The Constable is survived by his wife and two children, having relocated only 8 years before with his young family from Manchester, England for the express purpose of joining the Edmonton Police Service – thus why so many officers from Great Britain were in attendance at the funeral.
The Constable was the first officer with the Edmonton Police Service to die while on duty in 25 years. It brought back a flood of memories for me of the terrible day, June 25, 1990, when Constable Ezio Faraone, only 33, was killed.
That day seems so surreal now. I had been asked mid morning by the Administrator of the Bible College where I worked to take a bank deposit to the Royal Bank on 124 Street and 107 Avenue. As I walked into the first of two doors to enter the bank, I noticed a man standing just inside the second door with his back turned to me.
He was holding a rifle.
By some miracle I was able to tiptoe back out unnoticed. and ran next door to a little grocery store operated by a Mandarin-speaking couple. I was eventually able to convince them to let me borrow their phone to call the police (this was before cell phones!) and was advised that officers were already on their way – bank staff had tripped an alarm.
After they arrived, I spent the next 30-45 minutes giving statements to the police. The suspects escaped while I was on the phone – the robbery had been botched. While I was safely in the bank talking to officers about what little I had seen, Constable Faraone was blocks away, discovering the getaway car of the fugitives in an alleyway around 124 Street and 118 Avenue. He saw only one suspect with the vehicle, however, and with his attention focused towards this suspect, a second man hidden from view in the backseat exited the vehicle and shot the 10-year veteran police officer in the chest, and he died almost instantly.

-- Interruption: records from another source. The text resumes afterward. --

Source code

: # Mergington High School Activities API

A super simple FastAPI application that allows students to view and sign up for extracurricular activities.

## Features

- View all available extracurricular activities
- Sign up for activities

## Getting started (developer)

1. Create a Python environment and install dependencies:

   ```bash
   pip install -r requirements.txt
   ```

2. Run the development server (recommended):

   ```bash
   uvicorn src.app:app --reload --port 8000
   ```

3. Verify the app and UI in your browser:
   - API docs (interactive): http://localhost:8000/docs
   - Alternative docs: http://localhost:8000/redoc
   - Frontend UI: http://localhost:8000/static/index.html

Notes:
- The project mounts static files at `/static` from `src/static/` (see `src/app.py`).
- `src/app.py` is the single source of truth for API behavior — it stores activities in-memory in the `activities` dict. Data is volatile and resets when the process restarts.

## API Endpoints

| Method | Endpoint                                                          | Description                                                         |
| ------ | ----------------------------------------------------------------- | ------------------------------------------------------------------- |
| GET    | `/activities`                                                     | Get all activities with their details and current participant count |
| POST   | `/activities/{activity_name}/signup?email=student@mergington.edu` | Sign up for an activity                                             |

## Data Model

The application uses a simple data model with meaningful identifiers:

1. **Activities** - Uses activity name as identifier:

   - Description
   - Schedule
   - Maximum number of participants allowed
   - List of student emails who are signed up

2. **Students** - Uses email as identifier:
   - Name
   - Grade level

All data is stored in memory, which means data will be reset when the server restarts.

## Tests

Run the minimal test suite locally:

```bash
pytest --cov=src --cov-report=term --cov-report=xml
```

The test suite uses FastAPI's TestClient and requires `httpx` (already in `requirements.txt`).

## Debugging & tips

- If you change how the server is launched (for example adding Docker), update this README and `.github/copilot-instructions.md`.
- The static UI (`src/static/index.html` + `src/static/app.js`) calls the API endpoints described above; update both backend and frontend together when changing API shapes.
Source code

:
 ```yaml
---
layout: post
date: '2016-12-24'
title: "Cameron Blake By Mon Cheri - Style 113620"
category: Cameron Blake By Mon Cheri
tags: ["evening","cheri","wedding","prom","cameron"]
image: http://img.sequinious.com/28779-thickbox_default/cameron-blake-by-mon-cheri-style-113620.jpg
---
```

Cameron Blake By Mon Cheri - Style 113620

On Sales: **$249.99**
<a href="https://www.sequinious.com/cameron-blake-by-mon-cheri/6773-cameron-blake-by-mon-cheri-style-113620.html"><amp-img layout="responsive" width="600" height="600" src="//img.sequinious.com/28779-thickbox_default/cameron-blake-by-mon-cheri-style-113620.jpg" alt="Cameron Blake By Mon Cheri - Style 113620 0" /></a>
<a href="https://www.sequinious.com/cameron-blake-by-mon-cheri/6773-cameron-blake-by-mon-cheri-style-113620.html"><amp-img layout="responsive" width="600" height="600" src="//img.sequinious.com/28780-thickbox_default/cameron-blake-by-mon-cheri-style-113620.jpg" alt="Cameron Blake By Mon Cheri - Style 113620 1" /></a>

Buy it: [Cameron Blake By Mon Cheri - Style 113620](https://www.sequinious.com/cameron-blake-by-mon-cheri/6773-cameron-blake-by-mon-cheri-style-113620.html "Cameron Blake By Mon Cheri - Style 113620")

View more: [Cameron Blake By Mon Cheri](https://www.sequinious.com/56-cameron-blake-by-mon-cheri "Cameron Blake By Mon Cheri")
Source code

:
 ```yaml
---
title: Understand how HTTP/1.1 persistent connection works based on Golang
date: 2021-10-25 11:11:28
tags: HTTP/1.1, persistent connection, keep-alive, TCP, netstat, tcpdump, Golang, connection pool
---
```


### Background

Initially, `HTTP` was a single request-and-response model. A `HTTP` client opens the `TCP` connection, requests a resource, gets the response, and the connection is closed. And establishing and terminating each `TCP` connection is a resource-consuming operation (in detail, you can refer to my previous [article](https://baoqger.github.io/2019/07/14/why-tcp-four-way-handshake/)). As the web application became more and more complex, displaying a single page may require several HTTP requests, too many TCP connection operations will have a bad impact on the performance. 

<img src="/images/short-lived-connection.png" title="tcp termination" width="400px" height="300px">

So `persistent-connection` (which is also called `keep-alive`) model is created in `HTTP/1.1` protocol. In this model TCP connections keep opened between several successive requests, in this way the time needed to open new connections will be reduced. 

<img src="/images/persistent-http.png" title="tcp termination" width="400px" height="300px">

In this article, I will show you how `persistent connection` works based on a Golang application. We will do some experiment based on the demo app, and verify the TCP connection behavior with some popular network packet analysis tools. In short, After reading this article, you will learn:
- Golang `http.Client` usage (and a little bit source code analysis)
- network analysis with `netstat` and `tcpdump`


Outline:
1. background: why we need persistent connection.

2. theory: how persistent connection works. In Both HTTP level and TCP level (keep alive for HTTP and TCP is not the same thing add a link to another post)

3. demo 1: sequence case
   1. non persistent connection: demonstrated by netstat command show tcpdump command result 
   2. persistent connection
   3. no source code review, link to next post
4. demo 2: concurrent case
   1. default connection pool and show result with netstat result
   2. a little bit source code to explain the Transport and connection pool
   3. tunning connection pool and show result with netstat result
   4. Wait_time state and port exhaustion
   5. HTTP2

I know now that the man with the rifle had the ability to kill, but by divine providence and timing, I wasn’t noticed – but Officer Faraone gave his life for us that day, a real honest-to-goodness hero. I often wonder, If the timing had changed by just minutes, would he still be alive today? What if the robber had turned around as I was entering or exiting the bank?
We are very fortunate that our police officer deaths are so rare in Canada, and hit us so hard, that CBC National News covered the funeral procession and service live on its main network across Canada. In fact, the only other policeman violently killed in the line of duty this year in Canada was another Albertan, Constable David Wynn, 42, after responding to a report of a stolen car on January 16, 2015.
The RCMP officer and an unarmed auxiliary constable had responded to the Apex Casino in St. Albert (a suburb of Edmonton) at approximately 3:00 am. The two officers had just reviewed video of the car theft and were leaving the casino when they encountered the suspect – who drew a concealed handgun and shot Constable Wynn in the head and the auxiliary constable in the torso (the latter survived). He then fled the scene and committed suicide in a nearby vacant house. Constable Wynn was transported to a local hospital where he succumbed to the wound five days later. He is survived by his wife and three children.
In the United States, the statistics are extremely grim – there have already been 59 officers killed on duty so far in 2015 (to June 21) – and of those, 16 were killed by guns. There have even been 10 police dogs killed in the line of duty already so far in 2015. In fact, 3 U.S. police offers were killed this past week alone – as many as Canada has seen so far all year – and that remarkably represents a 27% reduction from the year before!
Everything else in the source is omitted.